I have been reading some blogs advocating for the special needs children in Eastern Europe who, if not adopted, are transferred to an adult mental institution around the age of 5.  This is not a transfer that involves a sunny family style ward where the children are educated and loved, but rather a dark horrible place where their life is spent in a crib that amounts to little more than a cage.  They are very much neglected and abused.  Hard to know isn’t it?  Hard to imagine even, but undeniably true.

http://www.nogreaterjoymom.com/2012/02/power-of-one.html

So, WHY DON’T I ACT? I can see their little faces anytime I choose to look. (http://reecesrainbow.org/) I know it is true.
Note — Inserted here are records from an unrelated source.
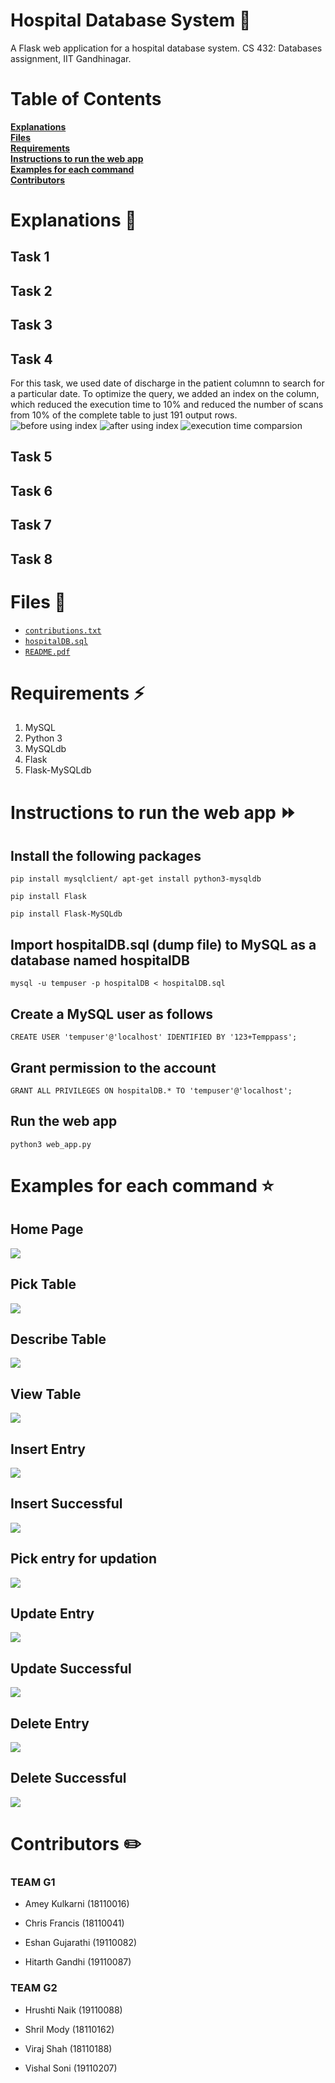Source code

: # Hospital Database System 🏥
A Flask web application for a hospital database system. 
CS 432: Databases assignment, IIT Gandhinagar.

# Table of Contents

**[Explanations](#explanations-)**<br>
**[Files](#files-)**<br>
**[Requirements](#requirements-)**<br>
**[Instructions to run the web app](#instructions-to-run-the-web-app-)**<br>
**[Examples for each command](#examples-for-each-command-)**<br>
**[Contributors](#contributors-%EF%B8%8F)**<br>   

# Explanations 📰

## Task 1

## Task 2

## Task 3

## Task 4
For this task, we used date of discharge in the patient columnn to search for a particular date.
To optimize the query, we added an index on the column, which reduced the execution time to 10% and 
reduced the number of scans from 10% of the complete table to just 191 output rows. 
![before using index](.\images\q4\before_idx.jpg)
![after using index](.\images\q4\after_idx.jpg)
![execution time comparsion](.\images\q4\exec_time.jpeg)
![]()



## Task 5

## Task 6

## Task 7

## Task 8


# Files 📁

* [`contributions.txt`](https://github.com/frank-chris/HospitalDatabaseSystemV2/blob/main/contributions.txt)    
* [`hospitalDB.sql`](https://github.com/frank-chris/HospitalDatabaseSystemV2/blob/main/hospitalDB.sql)   
* [`README.pdf`](https://github.com/frank-chris/HospitalDatabaseSystemV2/blob/main/README.pdf)   
  
# Requirements ⚡
1) MySQL
2) Python 3
3) MySQLdb
4) Flask
5) Flask-MySQLdb

# Instructions to run the web app ⏩

## Install the following packages
```
pip install mysqlclient/ apt-get install python3-mysqldb
```
```
pip install Flask
```
```
pip install Flask-MySQLdb
```

## Import hospitalDB.sql (dump file) to MySQL as a database named hospitalDB

```
mysql -u tempuser -p hospitalDB < hospitalDB.sql
```

## Create a MySQL user as follows

```
CREATE USER 'tempuser'@'localhost' IDENTIFIED BY '123+Temppass';
```

## Grant permission to the account

```
GRANT ALL PRIVILEGES ON hospitalDB.* TO 'tempuser'@'localhost';
```

## Run the web app

```
python3 web_app.py
```

# Examples for each command ⭐

## Home Page
![](images/homepage.png)

## Pick Table
![](images/list_of_tables.png)

## Describe Table
![](images/describe_table.png)

## View Table
![](images/view_table.png)

## Insert Entry
![](images/insert_table.png)

## Insert Successful
![](images/insert_successful.png)

## Pick entry for updation
![](images/update_table.png)

## Update Entry
![](images/update_entry.png)

## Update Successful
![](images/update_successful.png)

## Delete Entry
![](images/delete.png)

## Delete Successful
![](images/delete_successful.png)

# Contributors ✏️

### TEAM G1

* Amey Kulkarni (18110016)

* Chris Francis (18110041)

* Eshan Gujarathi (19110082)

* Hitarth Gandhi (19110087)

### TEAM G2

* Hrushti Naik (19110088)

* Shril Mody (18110162)

* Viraj Shah (18110188)

* Vishal Soni (19110207)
I hate that it is happening in this world, and yet I do little or nothing.  This is where the wrestling comes in.  I want to know what the barriers are to action.  So I began to think what would happen if I took my kids to our favorite park.  As we walk up we see that there is a group of preschoolers with Down Syndrome and other disabilities.  Interested in what is going on, we take a closer look and are astounded to see a sign that says that these children must be adopted today or they will spend their lives in the conditions I described above.  How many of us would walk away?  I choose to believe that 90% of the people I know would only regret that they could only carry one or two of those babies out of there.  When I got home I would have to explain to our families and friends how we came to have a newly adopted special needs child.  They would ask me questions about how I would manage with our already busy lives and I would answer, “I don’t know yet, BUT I COULDN’T LEAVE HIM/HER THERE.”.  Again, I choose to believe that most of our loved ones would just nod in shocked agreement.  Now obviously for the sake of this argument we have to put all legalities and adoption ethics aside.  This is just a scenario for the sake of getting down to the bottom line.
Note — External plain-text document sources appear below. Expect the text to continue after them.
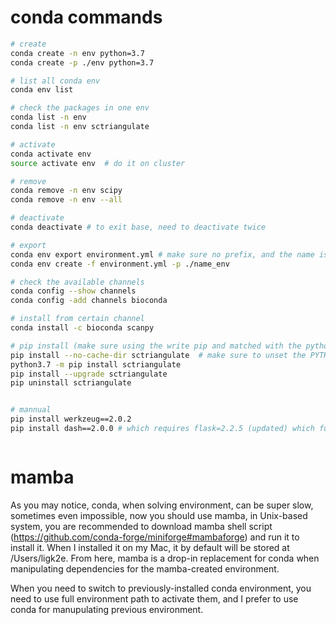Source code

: # conda commands

```bash
# create
conda create -n env python=3.7
conda create -p ./env python=3.7  

# list all conda env
conda env list

# check the packages in one env
conda list -n env
conda list -n env sctriangulate

# activate
conda activate env
source activate env  # do it on cluster

# remove
conda remove -n env scipy
conda remove -n env --all

# deactivate
conda deactivate # to exit base, need to deactivate twice

# export
conda env export environment.yml # make sure no prefix, and the name is just the name, no prefix
conda env create -f environment.yml -p ./name_env

# check the available channels
conda config --show channels
conda config -add channels bioconda

# install from certain channel
conda install -c bioconda scanpy

# pip install (make sure using the write pip and matched with the python interpretator)
pip install --no-cache-dir sctriangulate  # make sure to unset the PYTHONPATH global variable to make it fully isolated
python3.7 -m pip install sctriangulate
pip install --upgrade sctriangulate
pip uninstall sctriangulate


# mannual
pip install werkzeug==2.0.2
pip install dash==2.0.0 # which requires flask=2.2.5 (updated) which further require werkzeug>=2.2.2, here, manual fix is required, you may first set the flask version to be a lower version to make it compatiable with the werkzeug, sometimes pip install order also matters.



```



# mamba 

As you may notice, conda, when solving environment, can be super slow, sometimes even impossible, now you should use mamba, in Unix-based system, you are 
recommended to download mamba shell script (https://github.com/conda-forge/miniforge#mambaforge) and run it to install it. When I installed it on my Mac, it by default will be stored at /Users/ligk2e. From here, mamba is a drop-in replacement for conda when manipulating dependencies for the mamba-created environment.

When you need to switch to previously-installed conda environment, you need to use full environment path to activate them, and I prefer to use conda for manupulating previous environment.







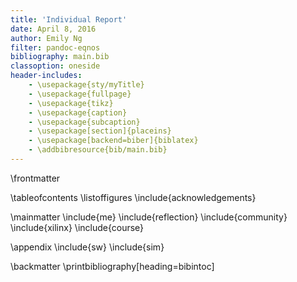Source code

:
 ```yaml
---
title: 'Individual Report'
date: April 8, 2016
author: Emily Ng
filter: pandoc-eqnos
bibliography: main.bib
classoption: oneside
header-includes:
    - \usepackage{sty/myTitle}
    - \usepackage{fullpage}
    - \usepackage{tikz}
    - \usepackage{caption}
    - \usepackage{subcaption}
    - \usepackage[section]{placeins}
    - \usepackage[backend=biber]{biblatex}
    - \addbibresource{bib/main.bib}
---
```


\frontmatter

\tableofcontents
\listoffigures
\include{acknowledgements}

\mainmatter
\include{me}
\include{reflection}
\include{community}
\include{xilinx}
\include{course}

\appendix
\include{sw}
\include{sim}

\backmatter
\printbibliography[heading=bibintoc]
This brings me to the question, Why does the child’s location really change things to the point that I can for the most part remain paralyzed?  I am still aware of a child who will go to a mental institution if I don’t act.  Here is my list:  I know after adopting our 5 kiddos that the adoption process is hard.  Especially here in Illinois where they look down on large families.  I am also a little overwhelmed by the money, after all we will be putting the 8 we have through college before we know it.  Then there is the travel.  Airplanes kind of scare me, and to be totally frank, Eastern Europe really scares me.  I don’t actually want to go there.  Also, there are days when I would like nothing more than to have children in my home forever, and then there are days when I am counting out the years until little man is twenty-one.  When I read this list I want to throw up.  Does it really come down to trading my list of whinny excuses for a child’s life in a cage in an institution.  REALLY?  There is no excuse on the planet that would matter to me if one of these children was actually in front of me…Not one!  And I wouldn’t be asking myself what Jesus would do, either because…DUH!
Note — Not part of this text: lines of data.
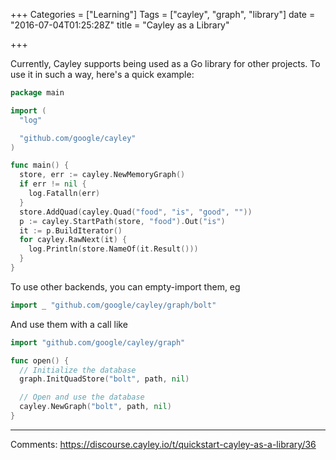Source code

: +++
Categories = ["Learning"]
Tags = ["cayley", "graph", "library"]
date = "2016-07-04T01:25:28Z"
title = "Cayley as a Library"

+++

Currently, Cayley supports being used as a Go library for other projects. To use it in such a way, here's a quick example:

```go
package main

import (
  "log"

  "github.com/google/cayley"
)

func main() {
  store, err := cayley.NewMemoryGraph()
  if err != nil {
    log.Fatalln(err)
  }
  store.AddQuad(cayley.Quad("food", "is", "good", ""))
  p := cayley.StartPath(store, "food").Out("is")
  it := p.BuildIterator()
  for cayley.RawNext(it) {
    log.Println(store.NameOf(it.Result()))
  }
}
```

To use other backends, you can empty-import them, eg

```go
import _ "github.com/google/cayley/graph/bolt"
```

And use them with a call like

```go
import "github.com/google/cayley/graph"

func open() {
  // Initialize the database
  graph.InitQuadStore("bolt", path, nil)

  // Open and use the database
  cayley.NewGraph("bolt", path, nil)
}
```

----

Comments: https://discourse.cayley.io/t/quickstart-cayley-as-a-library/36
On to more questions.  In spite of what it sounds like, I don’t think everyone should go out and adopt a child with special needs from Eastern Europe.  The reality is that a few of us are going to be called to remote parts of the world to minister to unreached people groups.  A few are to go into the inner city and take on ministries so complex and demanding that we couldn’t safely care for a special needs child. These are just a few of the possible examples. Let’s also be real about the fact that some are not at a point of depending so fully on God’s capacity by the power of the Holy Spirit dwelling inside of us to make us able to do something as demanding as care for a child with challenges, forever.  BUT CHURCH, are there really so few?  Can that be true?  If not us, WHO? Aren’t we just like the worshipers who turned up the organ music to drown out the sound of the trains full of Jewish captives rattling by on Sunday morning?

So, I wrestle.  I am not announcing an adoption here as our answer is always “No, until it is yes.”  I am just letting you in on what is going on in my heart and head, these days.  I do have more questions than answers.